Rural Australia swept up in ‘Little Tornadoes’

Rural Australia swept up in ‘Little Tornadoes’
Image: Little Tornadoes

By Renee Lou Dallow

Set in Rural Australia in a town named Tocumwal this film is a gentle homage to family life on the land. 

Life in the country can be slow. Interminably slow and this film emphasises the fact. 

The film begins with Leo, a young factory worker with two kids, driving home from work at the factory. It’s a long slow drive and we get to see lots of scenery. There’s a note on the kitchen table. His wife has left him. She has left a red dress hanging on the line. Leo’s Italian workmate, Tony, empathising with Leo’s depression suggests that Leo give his sister, Maria, a job cooking meals and looking after the kids. Maria has started telling the story before we meet her.

“Men don’t talk here, but in Sicily the men sing on the farms, at work and at home too.” Drawn to the flying ducks in the kitchen she says that she dreams of her own house and family. When Leo makes a move, however, Maria realises that life on the land is not for her either.

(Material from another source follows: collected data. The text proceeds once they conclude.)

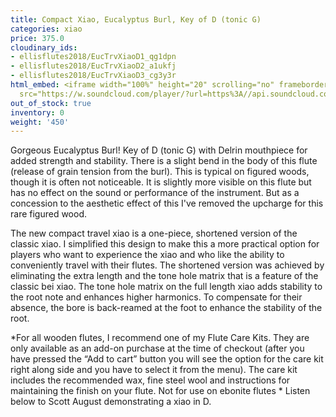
 ```yaml
---
title: Compact Xiao, Eucalyptus Burl, Key of D (tonic G)
categories: xiao
price: 375.0
cloudinary_ids:
- ellisflutes2018/EucTrvXiaoD1_qg1dpn
- ellisflutes2018/EucTrvXiaoD2_a1ukfj
- ellisflutes2018/EucTrvXiaoD3_cg3y3r
html_embed: <iframe width="100%" height="20" scrolling="no" frameborder="no" allow="autoplay"
  src="https://w.soundcloud.com/player/?url=https%3A//api.soundcloud.com/tracks/232506958&color=%23ff5500&inverse=false&auto_play=false&show_user=true"></iframe>
out_of_stock: true
inventory: 0
weight: '450'
---
```


Gorgeous Eucalyptus Burl!  Key of D (tonic G) with Delrin mouthpiece for added strength and stability.  There is a slight bend in the body of this flute (release of grain tension from the burl).  This is typical on figured woods, though it is often not noticeable.  It is slightly more visible on this flute but has no effect on the sound or performance of the instrument.  But as a concession to the aesthetic effect of this I've removed the upcharge for this rare figured wood.

The new compact travel xiao is a one-piece, shortened version of the classic xiao. I simplified this design to make this a more practical option for players who want to experience the xiao and who like the ability to conveniently travel with their flutes.  The shortened version was achieved by eliminating the extra length and the tone hole matrix that is a feature of the classic bei xiao. The tone hole matrix on the full length xiao adds stability to the root note and enhances higher harmonics. To compensate for their absence, the bore is back-reamed at the foot to enhance the stability of the root.

*For all wooden flutes, I recommend one of my Flute Care Kits.  They are only available as an add-on purchase at the time of checkout (after you have pressed the “Add to cart” button you will see the option for the care kit right along side and you have to select it from the menu). The care kit includes the recommended wax, fine steel wool and instructions for maintaining the finish on your flute.  Not for use on ebonite flutes
*
Listen below to Scott August demonstrating a xiao in D.
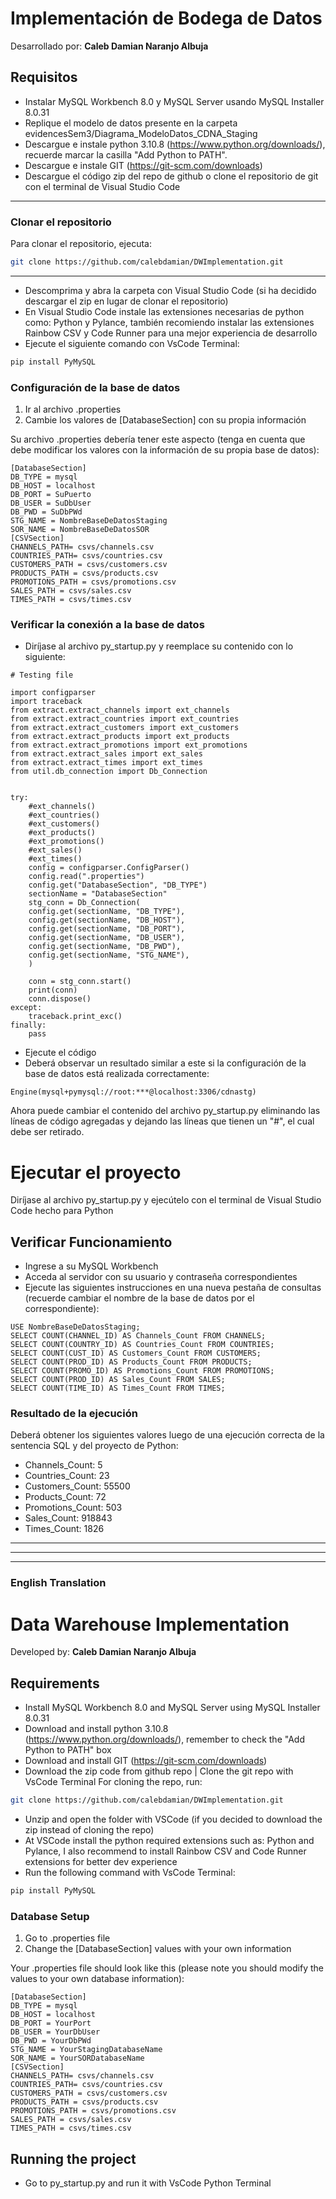 # Implementación de Bodega de Datos

Desarrollado por: **Caleb Damian Naranjo Albuja**

## Requisitos

* Instalar MySQL Workbench 8.0 y MySQL Server usando MySQL Installer 8.0.31
* Replique el modelo de datos presente en la carpeta evidencesSem3/Diagrama_ModeloDatos_CDNA_Staging
* Descargue e instale python 3.10.8 (https://www.python.org/downloads/), recuerde marcar la casilla "Add Python to PATH". 
* Descargue e instale GIT (https://git-scm.com/downloads)
* Descargue el código zip del repo de github o clone el repositorio de git con el terminal de Visual Studio Code
---
### Clonar el repositorio
Para clonar el repositorio, ejecuta:
```bash
git clone https://github.com/calebdamian/DWImplementation.git
```
---

* Descomprima y abra la carpeta con Visual Studio Code (si ha decidido descargar el zip en lugar de clonar el repositorio) 
* En Visual Studio Code instale las extensiones necesarias de python como: Python y Pylance, también recomiendo instalar las extensiones Rainbow CSV y Code Runner para una mejor experiencia de desarrollo
* Ejecute el siguiente comando con VsCode Terminal: 
```bash
pip install PyMySQL
```
### Configuración de la base de datos

1. Ir al archivo .properties 
2. Cambie los valores de [DatabaseSection] con su propia información

Su archivo .properties debería tener este aspecto (tenga en cuenta que debe modificar los valores con la información de su propia base de datos):
```
[DatabaseSection]
DB_TYPE = mysql
DB_HOST = localhost
DB_PORT = SuPuerto
DB_USER = SuDbUser
DB_PWD = SuDbPWd
STG_NAME = NombreBaseDeDatosStaging
SOR_NAME = NombreBaseDeDatosSOR
[CSVSection]
CHANNELS_PATH= csvs/channels.csv
COUNTRIES_PATH= csvs/countries.csv
CUSTOMERS_PATH = csvs/customers.csv
PRODUCTS_PATH = csvs/products.csv
PROMOTIONS_PATH = csvs/promotions.csv
SALES_PATH = csvs/sales.csv
TIMES_PATH = csvs/times.csv
```
### Verificar la conexión a la base de datos
* Diríjase al archivo py_startup.py
 y reemplace su contenido con lo siguiente: 
```
# Testing file

import configparser
import traceback
from extract.extract_channels import ext_channels
from extract.extract_countries import ext_countries
from extract.extract_customers import ext_customers
from extract.extract_products import ext_products
from extract.extract_promotions import ext_promotions
from extract.extract_sales import ext_sales
from extract.extract_times import ext_times
from util.db_connection import Db_Connection


try:
    #ext_channels()
    #ext_countries()
    #ext_customers()
    #ext_products()
    #ext_promotions()
    #ext_sales()
    #ext_times()
    config = configparser.ConfigParser()
    config.read(".properties")
    config.get("DatabaseSection", "DB_TYPE")
    sectionName = "DatabaseSection"
    stg_conn = Db_Connection(
    config.get(sectionName, "DB_TYPE"),
    config.get(sectionName, "DB_HOST"),
    config.get(sectionName, "DB_PORT"),
    config.get(sectionName, "DB_USER"),
    config.get(sectionName, "DB_PWD"),
    config.get(sectionName, "STG_NAME"),
    )    

    conn = stg_conn.start()
    print(conn)
    conn.dispose()
except:
    traceback.print_exc()
finally:
    pass
```
* Ejecute el código
* Deberá observar un resultado similar a este si la configuración de la base de datos está realizada correctamente:

```
Engine(mysql+pymysql://root:***@localhost:3306/cdnastg)
```
Ahora puede cambiar el contenido del archivo py_startup.py eliminando las líneas de código agregadas y dejando las líneas que tienen un "#", el cual debe ser retirado.

# Ejecutar el proyecto

Diríjase al archivo py_startup.py y ejecútelo con el terminal de Visual Studio Code hecho para Python
## Verificar Funcionamiento

* Ingrese a su MySQL Workbench
* Acceda al servidor con su usuario y contraseña correspondientes
* Ejecute las siguientes instrucciones en una nueva pestaña de consultas (recuerde cambiar el nombre de la base de datos por el correspondiente):
```
USE NombreBaseDeDatosStaging;
SELECT COUNT(CHANNEL_ID) AS Channels_Count FROM CHANNELS;
SELECT COUNT(COUNTRY_ID) AS Countries_Count FROM COUNTRIES;
SELECT COUNT(CUST_ID) AS Customers_Count FROM CUSTOMERS;
SELECT COUNT(PROD_ID) AS Products_Count FROM PRODUCTS;
SELECT COUNT(PROMO_ID) AS Promotions_Count FROM PROMOTIONS;
SELECT COUNT(PROD_ID) AS Sales_Count FROM SALES;
SELECT COUNT(TIME_ID) AS Times_Count FROM TIMES;
```
### Resultado de la ejecución
Deberá obtener los siguientes valores luego de una ejecución correcta de la sentencia SQL y del proyecto de Python:
* Channels_Count: 5
* Countries_Count: 23
* Customers_Count: 55500
* Products_Count: 72
* Promotions_Count: 503
* Sales_Count: 918843
* Times_Count: 1826

---
---
---
### English Translation

# Data Warehouse Implementation

Developed by: **Caleb Damian Naranjo Albuja**

## Requirements

* Install MySQL Workbench 8.0 and MySQL Server using MySQL Installer 8.0.31
* Download and install python 3.10.8 (https://www.python.org/downloads/), remember to check the "Add Python to PATH" box 
* Download and install GIT (https://git-scm.com/downloads)
* Download the zip code from github repo | Clone the git repo with VsCode Terminal 
For cloning the repo, run:
```bash
git clone https://github.com/calebdamian/DWImplementation.git
```


* Unzip and open the folder with VSCode (if you decided to download the zip instead of cloning the repo) 
* At VSCode install the python required extensions such as: Python and Pylance, I also recommend to install Rainbow CSV and Code Runner extensions for better dev experience
* Run the following command with VsCode Terminal: 
```bash
pip install PyMySQL
```
### Database Setup

1. Go to .properties file 
2. Change the [DatabaseSection] values with your own information

Your .properties file should look like this (please note you should modify the values to your own database information):
```
[DatabaseSection]
DB_TYPE = mysql
DB_HOST = localhost
DB_PORT = YourPort
DB_USER = YourDbUser
DB_PWD = YourDbPWd
STG_NAME = YourStagingDatabaseName
SOR_NAME = YourSORDatabaseName
[CSVSection]
CHANNELS_PATH= csvs/channels.csv
COUNTRIES_PATH= csvs/countries.csv
CUSTOMERS_PATH = csvs/customers.csv
PRODUCTS_PATH = csvs/products.csv
PROMOTIONS_PATH = csvs/promotions.csv
SALES_PATH = csvs/sales.csv
TIMES_PATH = csvs/times.csv
```

## Running the project

* Go to py_startup.py and run it with VsCode Python Terminal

Actually it is Maria’s lightness of being that has changed things. Finally Leo’s father finally eats the pasta Leo has left for him in the fridge, Leo finally burns the red dress and Maria finally leaves for the city.

Starring Mark Leonard Winter and Silvia Colloca this is a slow moving film with some lovely scenery but not much happening. Maybe that’s the point.